▶ SUPPLIED RECORDS
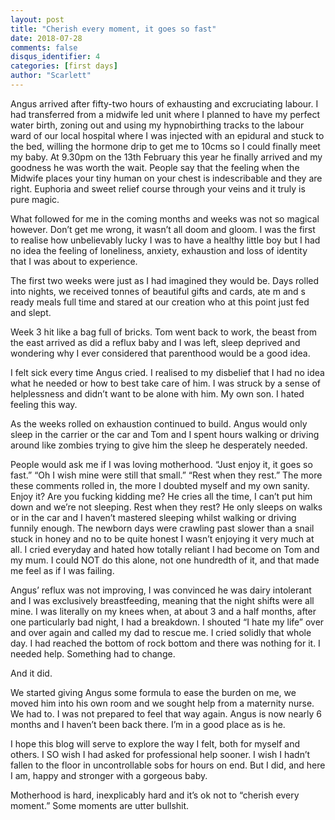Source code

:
 ```yaml
---
layout: post
title: "Cherish every moment, it goes so fast"
date: 2018-07-28
comments: false
disqus_identifier: 4
categories: [first days]
author: "Scarlett"
---
```





Angus arrived after fifty-two hours of exhausting and excruciating labour. I had transferred from a midwife led unit where I planned to have my perfect water birth, zoning out and using my hypnobirthing tracks to the labour ward of our local hospital where I was injected with an epidural and stuck to the bed, willing the hormone drip to get me to 10cms so I could finally meet my baby. At 9.30pm on the 13th February this year he finally arrived and my goodness he was worth the wait. People say that the feeling when the Midwife places your tiny human on your chest is indescribable and they are right. Euphoria and sweet relief course through your veins and it truly is  pure magic. 

What followed for me in the coming months and weeks was not so magical however. Don’t get me wrong, it wasn’t all doom and gloom. I was the first to realise how unbelievably lucky I was to have a healthy little boy but I had no idea the feeling of loneliness, anxiety, exhaustion and loss of identity that I was about to experience. 

The first two weeks were just as I had imagined they would be. Days rolled into nights, we received tonnes of beautiful gifts and cards, ate m and s ready meals full time and stared at our creation who at this point just fed and slept. 

Week 3 hit like a bag full of bricks. Tom went back to work, the beast from the east arrived as did a reflux baby and I was left, sleep deprived and wondering why I ever considered that parenthood would be a good idea. 

I felt sick every time Angus cried. I realised to my disbelief that I had no idea what he needed or how to best take care of him. I was struck by a sense of helplessness and didn’t want to be alone with him. My own son. I hated feeling this way. 

As the weeks rolled on exhaustion continued to build. Angus would only sleep in the carrier or the car and Tom and I spent hours walking or driving around like zombies trying to give him the sleep he desperately needed. 

People would ask me if I was loving motherhood. “Just enjoy it, it goes so fast.” “Oh I wish mine were still that small.” “Rest when they rest.” The more these comments rolled in, the more I doubted myself and my own sanity. Enjoy it? Are you fucking kidding me? He cries all the time, I can’t put him down and we’re not sleeping. Rest when they rest? He only sleeps on walks or in the car and I haven’t mastered sleeping whilst walking or driving funnily enough. The newborn days were crawling past slower than a snail stuck in honey and no to be quite honest I wasn’t enjoying it very much at all. I cried everyday and hated how totally reliant I had become on Tom and my mum. I could NOT do this alone, not one hundredth of it, and that made me feel as if I was failing. 

Angus’ reflux was not improving, I was convinced he was dairy intolerant and I was exclusively breastfeeding, meaning that the night shifts were all mine. I was literally on my knees when, at about 3 and a half months, after one particularly bad night, I had a breakdown. I shouted “I hate my life” over and over again and called my dad to rescue me. I cried solidly that whole day. I had reached the bottom of rock bottom and there was nothing for it. I needed help. Something had to change. 

And it did. 

We started giving Angus some formula to ease the burden on me, we moved him into his own room and we sought help from a maternity nurse. We had to. I was not prepared to feel that way again. Angus is now nearly 6 months and I haven’t been back there. I’m in a good place as is he. 

I hope this blog will serve to explore the way I felt, both for myself and others. I SO wish I had asked for professional help sooner. I wish I hadn’t fallen to the floor in uncontrollable sobs for hours on end. But I did, and here I am, happy and stronger with a gorgeous baby. 

Motherhood is hard, inexplicably hard and it’s ok not to “cherish every moment.” Some moments are utter bullshit.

▶ WHAT IS BEING ASKED
Your answer should be every line above, written out exactly, with no pictures.

▶ RESPONSE TO THIS EXERCISE
Source code

:
 ```yaml
---
layout: post
title: "Cherish every moment, it goes so fast"
date: 2018-07-28
comments: false
disqus_identifier: 4
categories: [first days]
author: "Scarlett"
---
```





Angus arrived after fifty-two hours of exhausting and excruciating labour. I had transferred from a midwife led unit where I planned to have my perfect water birth, zoning out and using my hypnobirthing tracks to the labour ward of our local hospital where I was injected with an epidural and stuck to the bed, willing the hormone drip to get me to 10cms so I could finally meet my baby. At 9.30pm on the 13th February this year he finally arrived and my goodness he was worth the wait. People say that the feeling when the Midwife places your tiny human on your chest is indescribable and they are right. Euphoria and sweet relief course through your veins and it truly is  pure magic. 

What followed for me in the coming months and weeks was not so magical however. Don’t get me wrong, it wasn’t all doom and gloom. I was the first to realise how unbelievably lucky I was to have a healthy little boy but I had no idea the feeling of loneliness, anxiety, exhaustion and loss of identity that I was about to experience. 

The first two weeks were just as I had imagined they would be. Days rolled into nights, we received tonnes of beautiful gifts and cards, ate m and s ready meals full time and stared at our creation who at this point just fed and slept. 

Week 3 hit like a bag full of bricks. Tom went back to work, the beast from the east arrived as did a reflux baby and I was left, sleep deprived and wondering why I ever considered that parenthood would be a good idea. 

I felt sick every time Angus cried. I realised to my disbelief that I had no idea what he needed or how to best take care of him. I was struck by a sense of helplessness and didn’t want to be alone with him. My own son. I hated feeling this way. 

As the weeks rolled on exhaustion continued to build. Angus would only sleep in the carrier or the car and Tom and I spent hours walking or driving around like zombies trying to give him the sleep he desperately needed. 

People would ask me if I was loving motherhood. “Just enjoy it, it goes so fast.” “Oh I wish mine were still that small.” “Rest when they rest.” The more these comments rolled in, the more I doubted myself and my own sanity. Enjoy it? Are you fucking kidding me? He cries all the time, I can’t put him down and we’re not sleeping. Rest when they rest? He only sleeps on walks or in the car and I haven’t mastered sleeping whilst walking or driving funnily enough. The newborn days were crawling past slower than a snail stuck in honey and no to be quite honest I wasn’t enjoying it very much at all. I cried everyday and hated how totally reliant I had become on Tom and my mum. I could NOT do this alone, not one hundredth of it, and that made me feel as if I was failing. 

Angus’ reflux was not improving, I was convinced he was dairy intolerant and I was exclusively breastfeeding, meaning that the night shifts were all mine. I was literally on my knees when, at about 3 and a half months, after one particularly bad night, I had a breakdown. I shouted “I hate my life” over and over again and called my dad to rescue me. I cried solidly that whole day. I had reached the bottom of rock bottom and there was nothing for it. I needed help. Something had to change. 

And it did. 

We started giving Angus some formula to ease the burden on me, we moved him into his own room and we sought help from a maternity nurse. We had to. I was not prepared to feel that way again. Angus is now nearly 6 months and I haven’t been back there. I’m in a good place as is he. 

I hope this blog will serve to explore the way I felt, both for myself and others. I SO wish I had asked for professional help sooner. I wish I hadn’t fallen to the floor in uncontrollable sobs for hours on end. But I did, and here I am, happy and stronger with a gorgeous baby. 

Motherhood is hard, inexplicably hard and it’s ok not to “cherish every moment.” Some moments are utter bullshit.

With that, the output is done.